— TASK —
Gather each line in the entries that includes the string "define".

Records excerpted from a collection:
*** Block opens ***
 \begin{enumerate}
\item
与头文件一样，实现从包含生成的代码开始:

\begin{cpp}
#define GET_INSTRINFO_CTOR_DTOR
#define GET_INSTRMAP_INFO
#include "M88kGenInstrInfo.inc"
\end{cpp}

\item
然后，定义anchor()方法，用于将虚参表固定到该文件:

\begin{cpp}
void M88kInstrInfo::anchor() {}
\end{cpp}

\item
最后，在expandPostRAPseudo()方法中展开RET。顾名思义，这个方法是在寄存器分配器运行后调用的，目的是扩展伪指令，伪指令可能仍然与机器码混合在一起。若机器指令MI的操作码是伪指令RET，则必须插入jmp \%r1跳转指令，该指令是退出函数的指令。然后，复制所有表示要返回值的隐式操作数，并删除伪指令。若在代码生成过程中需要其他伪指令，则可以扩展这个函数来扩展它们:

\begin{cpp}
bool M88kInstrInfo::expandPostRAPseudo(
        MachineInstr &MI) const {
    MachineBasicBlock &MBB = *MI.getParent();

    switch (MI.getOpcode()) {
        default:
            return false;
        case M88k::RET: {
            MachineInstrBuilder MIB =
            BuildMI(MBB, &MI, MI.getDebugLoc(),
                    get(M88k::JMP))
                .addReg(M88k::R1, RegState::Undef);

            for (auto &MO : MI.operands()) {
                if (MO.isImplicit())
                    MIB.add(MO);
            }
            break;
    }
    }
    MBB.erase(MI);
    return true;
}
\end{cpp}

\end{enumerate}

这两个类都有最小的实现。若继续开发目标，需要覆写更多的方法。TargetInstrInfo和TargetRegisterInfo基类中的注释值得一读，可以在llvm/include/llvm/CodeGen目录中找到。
*** Block closes ***
*** Block opens ***
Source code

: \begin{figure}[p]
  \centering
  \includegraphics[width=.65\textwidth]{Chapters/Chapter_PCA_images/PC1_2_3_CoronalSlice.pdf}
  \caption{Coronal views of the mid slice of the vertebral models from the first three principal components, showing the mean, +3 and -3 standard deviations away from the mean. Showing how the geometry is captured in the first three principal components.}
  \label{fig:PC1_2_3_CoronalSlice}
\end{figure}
*** Block closes ***
— RESPONSE AREA —
#define GET_INSTRINFO_CTOR_DTOR
#define GET_INSTRMAP_INFO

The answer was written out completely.